The virtual currency wallet transaction or sender address may be used to perform a KYC/AML (“know-your-customer” or “anti-money laundering”) risk analysis 934.

The data may be forwarded, by a core service provider or vendor, to a service provider. The service provider may be a software service provider that may be a third party software service provider.

For example, data may be forwarded from the core service provider or vendor to a third party software service provider in the form of an HTTP request to an API endpoint, for example, a URL, of the third party software service provider, and responses may be returned. HTTP methods used may include, for example GET, HEAD, POST, PUT, PATCH, DELETE, CONNECT, OPTIONS and TRACE. The HTTP requests and/or responses may include application/json content type, wherein data may be JSON encoded data. Additionally HTTP status codes may be used to indicate success and failure.

An HTTP request to an API endpoint may require authentication. For example, the API may conform to a Representational State Transfer (REST) style. For example, an API key, token, access key, and/or secret key may be provided by the third party software service to the core service provider or vendor. Keys may be included in HTTP headers, for example, for every HTTP request. Keys may be in the form of a string, such as a base64 encoded string, for example. Similarly, a timestamp may be included in HTTP headers for HTTP requests to an API endpoint. A Hash-based Message Authentication Code may be computed using a hash function, for example, a SHA256 hash function.

An HTTP request to an API endpoint may include a payload. The request and payload may be formatted as any HTTP request. For example, a request may be made using various programming languages or combinations of programming languages, such as CURL, Ruby, Python, Node, PHP, Java, and/or JSON.

The payload may include elements such as a type of analysis performed, an asset type, an address or transaction hash, a type of analysis, and a customer reference or ID.

As an example a JSON request payload can include:

{  “type”: “transaction”,  “asset”: “LTC”,  “hash”: “dvf35gh.....ebrvryh6”,  “address”: “khbKJB98y.......jbaAYGAB83”,  “type”: “source”,  “customer_id”: “3234” }

The service provider may return, to the core service provider or vendor, a result that may include one or more flags, states, parameters, metrics, or scores associated with the account. The result may be stored in association with the account, and the date and/or time of the request and/or retrieval of the result may be also stored.

As an example JSON response payload can include:

{  “id”: 4542,  “date”: “2018-05-04”,  “risk_score”: “10.54” }

In one example, a request for a verification may be made to a third party service provider, wherein a verification or risk score is based on the specifics of fund contributors to a queried address. A risk score may be, for example, a numeral ranging from 0 to 10, wherein 0 or 1 correspond to little, low, or no risk, and 9 or 10 correspond to high risk. In another example, a risk score may be a floating point value such as 0.001 or 4.58.

In another example, a request for a risk score may be made to a third party service provider, wherein the risk score is based on the specifies of recipients of funds from a queried address.

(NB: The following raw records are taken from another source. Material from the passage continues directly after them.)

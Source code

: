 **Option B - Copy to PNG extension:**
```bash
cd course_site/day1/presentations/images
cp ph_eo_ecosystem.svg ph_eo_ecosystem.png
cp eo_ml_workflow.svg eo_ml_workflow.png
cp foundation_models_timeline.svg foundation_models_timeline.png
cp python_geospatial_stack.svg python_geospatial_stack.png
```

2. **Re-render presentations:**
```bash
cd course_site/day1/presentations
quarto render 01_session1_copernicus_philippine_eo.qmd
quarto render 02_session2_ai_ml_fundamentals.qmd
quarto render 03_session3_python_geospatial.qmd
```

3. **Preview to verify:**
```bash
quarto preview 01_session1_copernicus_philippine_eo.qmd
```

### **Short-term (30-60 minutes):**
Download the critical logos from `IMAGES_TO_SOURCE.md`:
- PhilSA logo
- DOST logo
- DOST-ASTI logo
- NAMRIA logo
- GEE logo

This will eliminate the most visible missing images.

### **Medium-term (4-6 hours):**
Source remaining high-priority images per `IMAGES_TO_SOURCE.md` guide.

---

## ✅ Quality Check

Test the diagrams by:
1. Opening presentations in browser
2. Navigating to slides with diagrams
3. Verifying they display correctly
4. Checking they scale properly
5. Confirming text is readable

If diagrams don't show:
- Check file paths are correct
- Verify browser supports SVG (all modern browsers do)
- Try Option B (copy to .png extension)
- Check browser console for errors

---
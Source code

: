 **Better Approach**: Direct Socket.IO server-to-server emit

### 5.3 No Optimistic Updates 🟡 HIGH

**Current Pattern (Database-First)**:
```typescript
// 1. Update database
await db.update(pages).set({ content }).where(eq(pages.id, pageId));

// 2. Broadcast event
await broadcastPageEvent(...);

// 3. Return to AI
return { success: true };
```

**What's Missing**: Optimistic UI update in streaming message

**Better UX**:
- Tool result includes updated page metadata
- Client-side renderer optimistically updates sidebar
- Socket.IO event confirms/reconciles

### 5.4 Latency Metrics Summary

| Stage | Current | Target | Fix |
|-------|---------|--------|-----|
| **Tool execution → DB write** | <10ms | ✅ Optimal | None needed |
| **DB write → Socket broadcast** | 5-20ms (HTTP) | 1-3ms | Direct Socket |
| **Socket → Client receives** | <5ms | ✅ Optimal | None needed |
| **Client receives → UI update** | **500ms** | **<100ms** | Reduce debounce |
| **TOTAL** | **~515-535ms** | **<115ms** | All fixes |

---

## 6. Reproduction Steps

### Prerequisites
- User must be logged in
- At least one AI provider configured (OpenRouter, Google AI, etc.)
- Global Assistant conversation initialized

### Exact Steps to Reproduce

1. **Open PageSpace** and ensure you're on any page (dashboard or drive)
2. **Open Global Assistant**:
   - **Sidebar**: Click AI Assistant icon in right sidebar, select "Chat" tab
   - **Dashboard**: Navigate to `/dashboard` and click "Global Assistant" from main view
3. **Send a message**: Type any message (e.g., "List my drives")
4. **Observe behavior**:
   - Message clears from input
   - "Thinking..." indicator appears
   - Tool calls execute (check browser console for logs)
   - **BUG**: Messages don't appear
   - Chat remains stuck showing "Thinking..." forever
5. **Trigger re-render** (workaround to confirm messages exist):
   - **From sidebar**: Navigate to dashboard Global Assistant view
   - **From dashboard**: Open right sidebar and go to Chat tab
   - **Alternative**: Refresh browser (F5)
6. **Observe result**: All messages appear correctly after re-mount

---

The virtual currency wallet address and transaction details may be stored by a software service provider. In one example, this risk analysis may be performed after the withdrawal. In one example, if the account is deemed high risk, the account may be flagged or placed in a “hold” or “pending approval” state, or similar.

Customer Transaction/Request Interview

In one embodiment, a progessive, interactive interview is presented to the customer via a terminal or point of sale display, using, for example, a series of one or more graphical user interfaces (GUIs) in a browser element.

During the presentation of the GUIs in the interview, data may be stored at the terminal or point of sale, at least temporarily reflecting customer selections. In one example, cookies may be stored in association with the customer/transaction in a user session, using, for example, JavaScript.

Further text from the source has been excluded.